Clearly, the nature vs. nurture/talent vs. learned skill debate is HUGE and I know that this experiment does nothing of substance toward settling that debate. However, visual literacy is at the heart of Storybuilding. The CG artists I interview always talk about how the story drives the images but for creators of image-based communications, the image and the story are fundamentally intertwined. And so, for me to research, analyze and write about this relationship, I felt it was time I took up my crayons and confronted the task of learning how to draw and so the @teLier project was born.
Let me start by saying that there could be no fairer baseline for skill-lessness than me. I harbour no innate ‘gift’, ‘talent’ or other semi-mystical/DNA coded special ability in this area. I am aware that some people have an ease with drawing in the same way that some people are good at catching balls (not me, again!) or have lovely, natural singing voices (hmmn, yet another skill not dominant on my double helix). In fact, there are members of my family who have such talents (yes, Isobel, I am talking about YOU!) but they do not choose to pursue formal training or practise and I know that because they haven’t pushed this ‘talent’ by training and practise, it has not developed fully.

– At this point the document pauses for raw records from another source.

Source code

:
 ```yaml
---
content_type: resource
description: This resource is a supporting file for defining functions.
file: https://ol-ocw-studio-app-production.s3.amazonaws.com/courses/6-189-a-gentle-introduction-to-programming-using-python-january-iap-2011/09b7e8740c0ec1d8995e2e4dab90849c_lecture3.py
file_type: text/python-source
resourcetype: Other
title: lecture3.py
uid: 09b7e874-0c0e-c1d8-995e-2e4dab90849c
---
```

So the @teLier project documents my skill-lessness and what happens when I approach learning to draw with the same kind of structured training that might approximate the experience I had of learning to read and write.
Beginning on 01 August 2007, I am going to do one exercise set out by Betty Edwards, each week. I will do the weekly exercise five days a week and post them on this website and I invite comment, encouragement/mockery, advice and debate on my progress.
If nothing else comes of this, I am confident that my offerings will be an endless source of hilarity for some and a good laugh is a gift to the universe. Please enjoy!